Vertreibung 1945/46:
Am 8. Juni 1945 wurden der Bürgermeister und vier weiter Männer, welche die tschechischen „Revolutionsgardisten“ als Repräsentanten der Ortsverwaltung bzw. der NSDAP sahen, verhaftet. Sie wurden zwei Tage später bei Döschen nach schweren Misshandlungen ermordet. Am 9. Juni wurden alle restlichen deutschen Einwohner bis auf sieben Familien aus Fratting über die österreichisch-tschechoslowakische Grenze vertrieben.

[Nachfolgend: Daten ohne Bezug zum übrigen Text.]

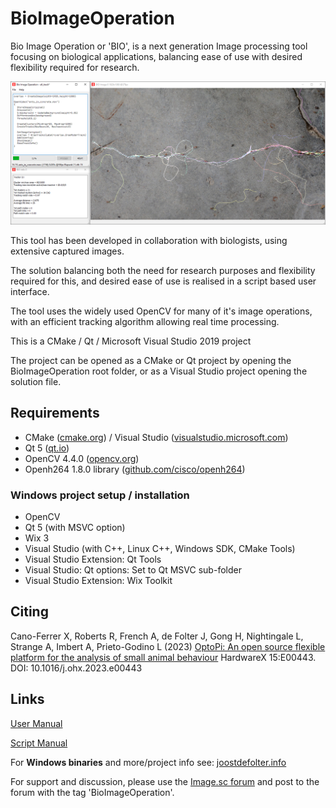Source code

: # BioImageOperation

Bio Image Operation or 'BIO', is a next generation Image processing tool focusing on biological applications, balancing ease of use with desired flexibility required for research.

![BIO screenshot](bio.png)

This tool has been developed in collaboration with biologists, using extensive captured images.

The solution balancing both the need for research purposes and flexibility required for this, and desired ease of use is realised in a script based user interface.

The tool uses the widely used OpenCV for many of it's image operations, with an efficient tracking algorithm allowing real time processing.

This is a CMake / Qt / Microsoft Visual Studio 2019 project

The project can be opened as a CMake or Qt project by opening the BioImageOperation root folder, or as a Visual Studio project opening the solution file.

## Requirements
- CMake ([cmake.org](https://cmake.org/)) / Visual Studio ([visualstudio.microsoft.com](https://visualstudio.microsoft.com/))
- Qt 5 ([qt.io](https://www.qt.io))
- OpenCV 4.4.0 ([opencv.org](https://opencv.org))
- Openh264 1.8.0 library ([github.com/cisco/openh264](https://github.com/cisco/openh264))

### Windows project setup / installation
- OpenCV
- Qt 5 (with MSVC option)
- Wix 3
- Visual Studio (with C++, Linux C++, Windows SDK, CMake Tools)
- Visual Studio Extension: Qt Tools
- Visual Studio: Qt options: Set to Qt MSVC sub-folder
- Visual Studio Extension: Wix Toolkit

## Citing
Cano-Ferrer X, Roberts R, French A, de Folter J, Gong H, Nightingale L, Strange A, Imbert A, Prieto-Godino L (2023)
[OptoPi: An open source flexible platform for the analysis of small animal behaviour](http://dx.doi.org/10.1016/j.ohx.2023.e00443)
HardwareX 15:E00443. DOI: 10.1016/j.ohx.2023.e00443

## Links

[User Manual](BioImageOperation%20manual.md)

[Script Manual](BioImageOperation%20script.md)

For **Windows binaries** and more/project info see: [joostdefolter.info](http://joostdefolter.info/bio-research)

For support and discussion, please use the [Image.sc forum](https://forum.image.sc) and post to the forum with the tag 'BioImageOperation'.
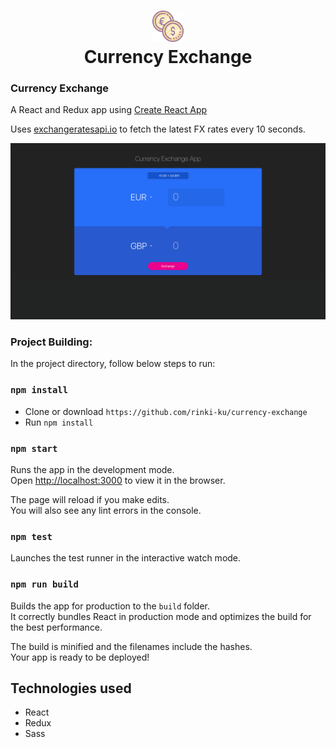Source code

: <h1 align="center">
  	<img height="50" src="public/currency.png" alt="Currnecy Exchange" /> <br> Currency Exchange
</h1>

### Currency Exchange

A React and Redux app using [Create React App](https://github.com/facebook/create-react-app)

Uses [exchangeratesapi.io](https://api.exchangeratesapi.io/latest) to fetch the latest FX rates every 10 seconds.

![Screenshot of Exchange](currency-exchange.png)

### Project Building:

In the project directory, follow below steps to run:

### `npm install`

- Clone or download `https://github.com/rinki-ku/currency-exchange`
- Run `npm install`

### `npm start`

Runs the app in the development mode.<br>
Open [http://localhost:3000](http://localhost:3000) to view it in the browser.

The page will reload if you make edits.<br>
You will also see any lint errors in the console.

### `npm test`

Launches the test runner in the interactive watch mode.<br>

### `npm run build`

Builds the app for production to the `build` folder.<br>
It correctly bundles React in production mode and optimizes the build for the best performance.

The build is minified and the filenames include the hashes.<br>
Your app is ready to be deployed!

## Technologies used

- React
- Redux
- Sass
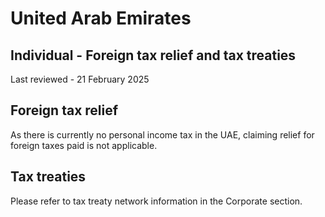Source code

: # United Arab Emirates
## Individual - Foreign tax relief and tax treaties
Last reviewed - 21 February 2025
## Foreign tax relief
As there is currently no personal income tax in the UAE, claiming relief for foreign taxes paid is not applicable.
## Tax treaties
Please refer to tax treaty network information in the Corporate section.
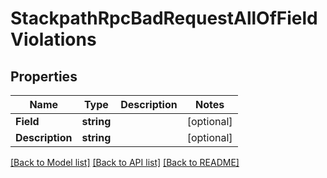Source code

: # StackpathRpcBadRequestAllOfFieldViolations

## Properties

Name | Type | Description | Notes
------------ | ------------- | ------------- | -------------
**Field** | **string** |  | [optional] 
**Description** | **string** |  | [optional] 

[[Back to Model list]](../README.md#documentation-for-models) [[Back to API list]](../README.md#documentation-for-api-endpoints) [[Back to README]](../README.md)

Die zurückgehaltenen Familien wurden in der Landwirtschaft eingesetzt und ein Jahr später abgeschoben.
Im März 1946 wurden 200 der in Österreich weilenden ehemaligen Frattinger gemäß dem „Potsdamer Protokoll“ nach Deutschland transferiert.

Wirtschaft und Infrastruktur:

Landwirtschaft: Ackerbau (1.172 ha), Viehzucht (600 Rinder, 400 Schweine), Waldwirtschaft (182 ha).

Gewerbe: Kalkbrennerei, Sägewerk, Schmiede.

Einrichtungen: Schule (erste Erwähnung 1662, zweiklassig), tschechische Schule (aus vormaliger Volksschule 1918), Kindergarten, Postamt, Gendarmerieposten, Zollhaus, Arzt, Tierarzt, Freiwillige Feuerwehr, Raiffeisenkasse, Gemeindebücherei, Armenhaus.

Kulturerbe:

Kirche mit einer Loretokapelle: 1696 bauten Mönche (Orden des Hl. Augustinus) in Fratting eine Kirche mit einer Loretokapelle, die 1821 abbrannte.

Pfarrkirche hl. Jakobus: erbaut 1773, drei Altäre, Turm mit vier Glocken; Die Altarblätter sind von Anton Franz Zeller um 1770. Weiters gibt es in der Kapelle eine Orgel, eine Orgelempore und ein Taufbecken aus der Bauzeit. Eingepfarrt sind: Nespitz (Mešovice), Ungarschitz (Uherčice) und drei Weiler.

Pfarrhof von 1705.

Marktsäule/Rolandsäule, 1595.

Häuser aus dem 17. und 18. Jh.

Bildsäule „Donatus“ auf dem erhöhten Seitenhang des Galgenberges an der Straße nach Ranzern (Rancířov).

Marterl an der Straße nach Nespitz (Mešovice), erinnert an die Pest.

Ruine des Augustinerklosters.

Vom Ortsausgang bis zum Friedhof stehen an der Straße vierzig Lindenbäume, die zur Erinnerung an das vierzigjährige Jubiläum der Regierungszeit Maria Theresias gepflanzt wurden.

heimatkundliche Literatur:

Pařízek, B.: 450 Jahre Marktgemeinde Fratting 1498-1948, 1990.